### Data shown
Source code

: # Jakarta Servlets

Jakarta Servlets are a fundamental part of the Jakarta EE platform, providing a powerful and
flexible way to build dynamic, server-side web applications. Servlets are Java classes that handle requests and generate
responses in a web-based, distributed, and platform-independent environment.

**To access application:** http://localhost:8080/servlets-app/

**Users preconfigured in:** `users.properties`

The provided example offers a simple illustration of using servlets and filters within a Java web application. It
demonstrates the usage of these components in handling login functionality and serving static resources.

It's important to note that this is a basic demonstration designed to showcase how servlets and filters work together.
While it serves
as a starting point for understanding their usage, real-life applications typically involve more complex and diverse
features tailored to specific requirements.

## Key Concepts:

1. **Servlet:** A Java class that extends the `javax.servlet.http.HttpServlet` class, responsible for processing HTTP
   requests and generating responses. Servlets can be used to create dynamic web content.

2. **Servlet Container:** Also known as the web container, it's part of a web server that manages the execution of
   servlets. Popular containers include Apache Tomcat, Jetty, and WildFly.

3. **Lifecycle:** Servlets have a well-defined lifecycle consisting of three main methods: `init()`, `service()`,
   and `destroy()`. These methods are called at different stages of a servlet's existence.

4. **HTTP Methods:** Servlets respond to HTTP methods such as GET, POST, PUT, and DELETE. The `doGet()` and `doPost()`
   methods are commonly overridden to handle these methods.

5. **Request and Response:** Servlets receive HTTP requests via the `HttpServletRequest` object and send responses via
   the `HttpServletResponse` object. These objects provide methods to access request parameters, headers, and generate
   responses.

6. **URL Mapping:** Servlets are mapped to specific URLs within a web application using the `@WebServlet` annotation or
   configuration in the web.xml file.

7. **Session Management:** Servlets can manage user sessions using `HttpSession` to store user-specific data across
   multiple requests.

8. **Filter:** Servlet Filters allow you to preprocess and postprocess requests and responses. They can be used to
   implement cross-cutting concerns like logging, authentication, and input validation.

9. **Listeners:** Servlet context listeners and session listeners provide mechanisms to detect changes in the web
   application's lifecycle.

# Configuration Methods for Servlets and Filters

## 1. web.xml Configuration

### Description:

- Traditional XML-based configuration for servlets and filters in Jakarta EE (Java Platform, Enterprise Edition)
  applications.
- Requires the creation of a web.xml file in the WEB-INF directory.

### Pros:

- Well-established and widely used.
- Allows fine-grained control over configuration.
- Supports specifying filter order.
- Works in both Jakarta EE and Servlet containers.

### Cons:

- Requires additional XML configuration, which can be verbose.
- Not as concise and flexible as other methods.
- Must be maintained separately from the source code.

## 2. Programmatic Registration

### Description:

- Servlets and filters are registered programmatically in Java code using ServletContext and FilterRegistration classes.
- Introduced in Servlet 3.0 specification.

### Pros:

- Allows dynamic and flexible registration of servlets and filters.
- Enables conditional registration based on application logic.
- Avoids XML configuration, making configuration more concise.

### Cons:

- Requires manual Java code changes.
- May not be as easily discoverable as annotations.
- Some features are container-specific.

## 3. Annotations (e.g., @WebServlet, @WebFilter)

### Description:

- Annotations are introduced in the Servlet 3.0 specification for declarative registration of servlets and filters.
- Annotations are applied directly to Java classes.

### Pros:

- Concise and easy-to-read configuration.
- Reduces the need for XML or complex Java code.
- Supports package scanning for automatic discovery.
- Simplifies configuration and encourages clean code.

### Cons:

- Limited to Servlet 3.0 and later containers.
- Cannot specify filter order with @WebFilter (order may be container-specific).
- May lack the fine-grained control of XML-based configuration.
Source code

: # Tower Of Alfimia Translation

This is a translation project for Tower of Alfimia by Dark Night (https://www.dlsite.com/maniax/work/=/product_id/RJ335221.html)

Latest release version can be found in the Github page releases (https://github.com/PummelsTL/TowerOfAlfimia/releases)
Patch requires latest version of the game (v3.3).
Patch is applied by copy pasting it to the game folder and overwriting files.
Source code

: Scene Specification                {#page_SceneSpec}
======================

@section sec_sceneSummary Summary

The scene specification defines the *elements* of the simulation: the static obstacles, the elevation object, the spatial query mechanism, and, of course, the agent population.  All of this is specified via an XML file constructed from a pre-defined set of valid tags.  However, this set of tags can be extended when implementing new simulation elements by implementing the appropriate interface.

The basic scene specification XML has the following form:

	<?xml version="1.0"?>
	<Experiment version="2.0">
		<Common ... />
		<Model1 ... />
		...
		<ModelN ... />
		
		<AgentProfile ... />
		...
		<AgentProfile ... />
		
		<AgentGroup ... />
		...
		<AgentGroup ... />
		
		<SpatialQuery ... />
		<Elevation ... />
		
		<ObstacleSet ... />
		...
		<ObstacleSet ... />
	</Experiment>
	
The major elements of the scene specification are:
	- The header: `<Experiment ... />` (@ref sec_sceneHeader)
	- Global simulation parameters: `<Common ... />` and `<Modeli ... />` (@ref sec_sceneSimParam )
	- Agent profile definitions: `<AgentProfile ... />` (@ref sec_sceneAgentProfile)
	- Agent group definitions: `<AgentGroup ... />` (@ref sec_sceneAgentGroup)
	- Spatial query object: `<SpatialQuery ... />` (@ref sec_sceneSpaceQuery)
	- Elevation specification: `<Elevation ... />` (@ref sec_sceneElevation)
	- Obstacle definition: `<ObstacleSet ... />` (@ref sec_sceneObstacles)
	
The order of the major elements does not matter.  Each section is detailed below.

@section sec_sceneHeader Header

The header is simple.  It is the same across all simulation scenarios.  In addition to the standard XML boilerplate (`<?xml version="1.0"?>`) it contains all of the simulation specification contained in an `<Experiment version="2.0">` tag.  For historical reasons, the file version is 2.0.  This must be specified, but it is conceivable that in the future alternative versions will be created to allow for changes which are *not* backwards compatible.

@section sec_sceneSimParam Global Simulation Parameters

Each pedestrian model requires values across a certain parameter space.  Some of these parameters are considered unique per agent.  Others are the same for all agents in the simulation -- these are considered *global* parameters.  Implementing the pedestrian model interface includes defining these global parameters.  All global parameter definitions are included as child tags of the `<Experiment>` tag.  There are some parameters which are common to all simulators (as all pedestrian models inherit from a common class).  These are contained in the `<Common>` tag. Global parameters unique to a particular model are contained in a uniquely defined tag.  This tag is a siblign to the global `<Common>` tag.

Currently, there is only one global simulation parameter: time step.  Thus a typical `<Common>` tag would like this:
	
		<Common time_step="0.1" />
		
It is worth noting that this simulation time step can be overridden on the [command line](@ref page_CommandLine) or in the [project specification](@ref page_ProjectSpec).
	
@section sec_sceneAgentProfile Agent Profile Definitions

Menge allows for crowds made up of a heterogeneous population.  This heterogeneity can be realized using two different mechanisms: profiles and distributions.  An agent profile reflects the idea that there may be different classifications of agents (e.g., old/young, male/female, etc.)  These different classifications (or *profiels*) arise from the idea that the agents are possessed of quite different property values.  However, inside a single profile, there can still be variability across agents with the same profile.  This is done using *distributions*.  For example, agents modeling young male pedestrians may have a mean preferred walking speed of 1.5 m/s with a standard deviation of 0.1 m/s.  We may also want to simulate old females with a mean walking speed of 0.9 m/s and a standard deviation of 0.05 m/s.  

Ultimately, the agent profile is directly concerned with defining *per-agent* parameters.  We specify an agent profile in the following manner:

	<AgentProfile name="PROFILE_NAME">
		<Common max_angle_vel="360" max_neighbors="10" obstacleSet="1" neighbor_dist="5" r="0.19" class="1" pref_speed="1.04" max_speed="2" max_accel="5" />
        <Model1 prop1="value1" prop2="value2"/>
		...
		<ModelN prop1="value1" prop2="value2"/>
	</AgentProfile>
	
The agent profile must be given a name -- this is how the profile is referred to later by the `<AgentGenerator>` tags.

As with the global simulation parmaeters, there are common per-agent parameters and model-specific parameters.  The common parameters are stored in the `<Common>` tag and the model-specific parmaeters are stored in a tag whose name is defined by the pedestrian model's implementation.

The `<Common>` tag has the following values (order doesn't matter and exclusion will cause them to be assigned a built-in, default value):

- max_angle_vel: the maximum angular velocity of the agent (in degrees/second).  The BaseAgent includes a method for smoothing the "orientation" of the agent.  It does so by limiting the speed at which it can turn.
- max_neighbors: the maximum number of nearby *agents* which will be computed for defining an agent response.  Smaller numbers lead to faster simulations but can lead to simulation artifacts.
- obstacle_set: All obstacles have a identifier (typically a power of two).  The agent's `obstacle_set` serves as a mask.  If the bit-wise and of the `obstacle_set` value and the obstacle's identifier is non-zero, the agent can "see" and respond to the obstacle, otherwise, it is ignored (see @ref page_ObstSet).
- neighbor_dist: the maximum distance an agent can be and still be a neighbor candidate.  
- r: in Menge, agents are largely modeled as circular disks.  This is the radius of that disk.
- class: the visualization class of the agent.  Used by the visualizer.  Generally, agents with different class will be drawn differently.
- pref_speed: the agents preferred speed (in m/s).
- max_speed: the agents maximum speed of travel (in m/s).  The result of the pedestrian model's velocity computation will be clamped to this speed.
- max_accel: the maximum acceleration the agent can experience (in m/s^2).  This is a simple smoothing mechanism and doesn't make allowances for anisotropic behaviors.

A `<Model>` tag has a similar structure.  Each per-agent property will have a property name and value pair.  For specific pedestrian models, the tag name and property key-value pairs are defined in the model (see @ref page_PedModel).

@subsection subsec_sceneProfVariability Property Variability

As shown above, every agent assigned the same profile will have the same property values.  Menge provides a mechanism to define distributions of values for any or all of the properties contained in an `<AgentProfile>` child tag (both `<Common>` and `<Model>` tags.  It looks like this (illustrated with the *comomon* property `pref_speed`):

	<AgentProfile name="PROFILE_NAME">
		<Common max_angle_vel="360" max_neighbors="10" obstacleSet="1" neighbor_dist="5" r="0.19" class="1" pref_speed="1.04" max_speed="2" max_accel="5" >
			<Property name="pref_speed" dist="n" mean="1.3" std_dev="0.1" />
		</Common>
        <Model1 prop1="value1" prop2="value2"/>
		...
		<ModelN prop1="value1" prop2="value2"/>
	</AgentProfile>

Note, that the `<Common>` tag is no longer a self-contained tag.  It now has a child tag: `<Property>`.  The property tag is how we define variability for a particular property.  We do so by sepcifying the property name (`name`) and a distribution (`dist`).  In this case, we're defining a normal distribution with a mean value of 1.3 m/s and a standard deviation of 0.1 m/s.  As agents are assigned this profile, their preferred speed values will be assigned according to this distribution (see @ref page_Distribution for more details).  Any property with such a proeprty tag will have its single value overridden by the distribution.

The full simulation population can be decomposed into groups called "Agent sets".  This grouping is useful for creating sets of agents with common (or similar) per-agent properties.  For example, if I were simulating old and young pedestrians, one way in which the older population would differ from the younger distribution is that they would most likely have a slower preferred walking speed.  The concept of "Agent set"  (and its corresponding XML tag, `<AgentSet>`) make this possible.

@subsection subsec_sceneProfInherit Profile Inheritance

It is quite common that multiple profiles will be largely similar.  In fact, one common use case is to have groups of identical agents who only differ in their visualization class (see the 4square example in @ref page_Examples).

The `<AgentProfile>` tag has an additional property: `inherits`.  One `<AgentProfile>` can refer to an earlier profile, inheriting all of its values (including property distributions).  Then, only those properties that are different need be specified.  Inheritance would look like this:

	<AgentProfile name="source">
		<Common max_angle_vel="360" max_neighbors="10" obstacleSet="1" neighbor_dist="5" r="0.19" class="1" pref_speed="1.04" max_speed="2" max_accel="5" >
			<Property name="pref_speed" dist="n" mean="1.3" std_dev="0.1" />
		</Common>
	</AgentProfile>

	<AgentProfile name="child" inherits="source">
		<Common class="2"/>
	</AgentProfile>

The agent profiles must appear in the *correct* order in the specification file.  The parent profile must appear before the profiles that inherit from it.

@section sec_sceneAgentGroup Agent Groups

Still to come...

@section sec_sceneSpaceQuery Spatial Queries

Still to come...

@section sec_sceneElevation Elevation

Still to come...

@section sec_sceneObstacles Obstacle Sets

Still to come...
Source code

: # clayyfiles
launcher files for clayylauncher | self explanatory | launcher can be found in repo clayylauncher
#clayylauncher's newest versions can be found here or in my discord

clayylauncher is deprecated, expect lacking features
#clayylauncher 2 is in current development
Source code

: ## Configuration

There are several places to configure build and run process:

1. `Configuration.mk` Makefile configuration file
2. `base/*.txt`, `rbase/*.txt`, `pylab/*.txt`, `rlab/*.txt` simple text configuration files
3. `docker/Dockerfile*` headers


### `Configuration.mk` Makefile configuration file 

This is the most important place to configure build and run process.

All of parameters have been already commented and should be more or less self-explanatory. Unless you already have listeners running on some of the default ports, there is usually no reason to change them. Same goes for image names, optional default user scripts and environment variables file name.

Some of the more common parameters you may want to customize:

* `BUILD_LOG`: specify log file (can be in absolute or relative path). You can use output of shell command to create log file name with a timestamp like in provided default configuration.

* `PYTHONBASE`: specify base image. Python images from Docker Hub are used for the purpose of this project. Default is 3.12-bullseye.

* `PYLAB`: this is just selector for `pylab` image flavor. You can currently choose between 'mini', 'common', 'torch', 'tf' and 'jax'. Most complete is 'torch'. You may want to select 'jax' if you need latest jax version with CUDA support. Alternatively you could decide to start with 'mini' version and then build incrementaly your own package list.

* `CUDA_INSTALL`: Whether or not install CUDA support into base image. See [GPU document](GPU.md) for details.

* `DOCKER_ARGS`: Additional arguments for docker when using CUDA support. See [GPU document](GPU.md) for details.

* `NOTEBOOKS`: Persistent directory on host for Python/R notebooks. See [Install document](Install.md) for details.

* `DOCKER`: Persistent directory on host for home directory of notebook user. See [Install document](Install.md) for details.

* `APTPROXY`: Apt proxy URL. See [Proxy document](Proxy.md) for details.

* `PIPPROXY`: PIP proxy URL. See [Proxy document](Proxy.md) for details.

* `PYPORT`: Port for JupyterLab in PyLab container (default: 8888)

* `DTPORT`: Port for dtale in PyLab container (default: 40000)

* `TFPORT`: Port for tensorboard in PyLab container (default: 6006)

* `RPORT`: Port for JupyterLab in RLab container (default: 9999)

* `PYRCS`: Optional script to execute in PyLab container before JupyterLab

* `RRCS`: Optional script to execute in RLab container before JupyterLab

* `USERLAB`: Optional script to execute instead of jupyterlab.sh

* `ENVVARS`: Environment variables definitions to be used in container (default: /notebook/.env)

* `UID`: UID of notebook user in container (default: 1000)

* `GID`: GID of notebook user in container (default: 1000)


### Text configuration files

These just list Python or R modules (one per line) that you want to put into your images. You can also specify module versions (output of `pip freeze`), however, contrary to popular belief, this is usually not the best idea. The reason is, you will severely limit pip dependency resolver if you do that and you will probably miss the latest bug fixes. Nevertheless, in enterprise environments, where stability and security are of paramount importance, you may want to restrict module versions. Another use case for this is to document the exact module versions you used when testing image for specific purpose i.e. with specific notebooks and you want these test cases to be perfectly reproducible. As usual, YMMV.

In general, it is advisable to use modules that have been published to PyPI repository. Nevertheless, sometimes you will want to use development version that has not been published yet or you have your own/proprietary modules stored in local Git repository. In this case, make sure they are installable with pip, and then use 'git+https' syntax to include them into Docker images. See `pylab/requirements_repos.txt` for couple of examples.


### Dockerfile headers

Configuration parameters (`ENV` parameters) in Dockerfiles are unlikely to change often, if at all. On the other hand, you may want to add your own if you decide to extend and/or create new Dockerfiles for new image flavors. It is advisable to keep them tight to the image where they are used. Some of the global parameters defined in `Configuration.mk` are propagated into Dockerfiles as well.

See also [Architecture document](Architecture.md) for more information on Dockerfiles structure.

### Exercise brief
In the answer, give the lines from the first line of the data through the line with "configuration in the web.xml file.", exactly as they appear and with no additions.

### Output of the task
Source code

: # Jakarta Servlets

Jakarta Servlets are a fundamental part of the Jakarta EE platform, providing a powerful and
flexible way to build dynamic, server-side web applications. Servlets are Java classes that handle requests and generate
responses in a web-based, distributed, and platform-independent environment.

**To access application:** http://localhost:8080/servlets-app/

**Users preconfigured in:** `users.properties`

The provided example offers a simple illustration of using servlets and filters within a Java web application. It
demonstrates the usage of these components in handling login functionality and serving static resources.

It's important to note that this is a basic demonstration designed to showcase how servlets and filters work together.
While it serves
as a starting point for understanding their usage, real-life applications typically involve more complex and diverse
features tailored to specific requirements.

## Key Concepts:

1. **Servlet:** A Java class that extends the `javax.servlet.http.HttpServlet` class, responsible for processing HTTP
   requests and generating responses. Servlets can be used to create dynamic web content.

2. **Servlet Container:** Also known as the web container, it's part of a web server that manages the execution of
   servlets. Popular containers include Apache Tomcat, Jetty, and WildFly.

3. **Lifecycle:** Servlets have a well-defined lifecycle consisting of three main methods: `init()`, `service()`,
   and `destroy()`. These methods are called at different stages of a servlet's existence.

4. **HTTP Methods:** Servlets respond to HTTP methods such as GET, POST, PUT, and DELETE. The `doGet()` and `doPost()`
   methods are commonly overridden to handle these methods.

5. **Request and Response:** Servlets receive HTTP requests via the `HttpServletRequest` object and send responses via
   the `HttpServletResponse` object. These objects provide methods to access request parameters, headers, and generate
   responses.

6. **URL Mapping:** Servlets are mapped to specific URLs within a web application using the `@WebServlet` annotation or
   configuration in the web.xml file.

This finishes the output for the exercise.